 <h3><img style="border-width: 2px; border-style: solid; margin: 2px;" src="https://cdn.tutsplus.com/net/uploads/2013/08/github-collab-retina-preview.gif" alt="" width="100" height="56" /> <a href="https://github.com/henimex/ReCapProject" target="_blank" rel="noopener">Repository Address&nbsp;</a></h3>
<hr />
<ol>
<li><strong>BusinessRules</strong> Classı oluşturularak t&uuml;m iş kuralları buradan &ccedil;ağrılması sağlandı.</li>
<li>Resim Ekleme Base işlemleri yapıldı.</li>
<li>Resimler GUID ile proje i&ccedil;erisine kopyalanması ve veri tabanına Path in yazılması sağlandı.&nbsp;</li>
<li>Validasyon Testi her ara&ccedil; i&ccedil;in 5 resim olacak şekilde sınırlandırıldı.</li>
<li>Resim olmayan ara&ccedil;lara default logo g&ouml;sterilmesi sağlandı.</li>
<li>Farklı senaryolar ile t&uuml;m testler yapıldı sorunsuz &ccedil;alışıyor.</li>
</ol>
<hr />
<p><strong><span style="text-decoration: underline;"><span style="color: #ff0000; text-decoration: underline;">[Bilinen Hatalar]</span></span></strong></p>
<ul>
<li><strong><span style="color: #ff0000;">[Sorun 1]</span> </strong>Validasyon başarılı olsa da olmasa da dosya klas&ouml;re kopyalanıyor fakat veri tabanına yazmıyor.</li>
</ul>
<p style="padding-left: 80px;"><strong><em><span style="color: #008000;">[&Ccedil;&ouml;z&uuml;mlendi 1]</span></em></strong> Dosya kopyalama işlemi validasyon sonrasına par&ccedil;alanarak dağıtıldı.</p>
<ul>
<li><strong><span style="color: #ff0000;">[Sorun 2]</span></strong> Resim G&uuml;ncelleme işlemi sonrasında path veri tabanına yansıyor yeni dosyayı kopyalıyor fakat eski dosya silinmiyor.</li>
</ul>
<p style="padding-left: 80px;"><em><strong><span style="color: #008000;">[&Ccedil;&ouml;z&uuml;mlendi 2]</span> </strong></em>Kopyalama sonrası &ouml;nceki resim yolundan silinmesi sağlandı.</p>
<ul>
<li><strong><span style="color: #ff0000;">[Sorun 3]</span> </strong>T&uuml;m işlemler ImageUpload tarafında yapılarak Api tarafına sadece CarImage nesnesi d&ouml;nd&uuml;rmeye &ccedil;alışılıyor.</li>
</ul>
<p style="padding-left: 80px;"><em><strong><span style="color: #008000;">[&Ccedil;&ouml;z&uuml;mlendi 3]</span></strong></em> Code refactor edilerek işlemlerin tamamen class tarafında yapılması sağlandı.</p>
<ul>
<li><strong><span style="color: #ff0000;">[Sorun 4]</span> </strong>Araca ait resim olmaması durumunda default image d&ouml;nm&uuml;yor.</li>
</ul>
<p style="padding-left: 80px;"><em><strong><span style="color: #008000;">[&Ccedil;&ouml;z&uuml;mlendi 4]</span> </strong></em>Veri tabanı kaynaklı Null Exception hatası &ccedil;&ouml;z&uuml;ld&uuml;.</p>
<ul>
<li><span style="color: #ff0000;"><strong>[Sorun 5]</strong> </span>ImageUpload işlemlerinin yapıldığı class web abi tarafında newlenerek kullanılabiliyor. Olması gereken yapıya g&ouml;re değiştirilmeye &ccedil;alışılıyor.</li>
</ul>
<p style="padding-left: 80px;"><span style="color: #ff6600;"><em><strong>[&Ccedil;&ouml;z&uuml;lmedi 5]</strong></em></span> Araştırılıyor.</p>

> Task details: Filter the entries down to the lines that hold "default". Copy those lines.

> Result of the exercise:
<li>Resim olmayan ara&ccedil;lara default logo g&ouml;sterilmesi sağlandı.</li>
<li><strong><span style="color: #ff0000;">[Sorun 4]</span> </strong>Araca ait resim olmaması durumunda default image d&ouml;nm&uuml;yor.</li>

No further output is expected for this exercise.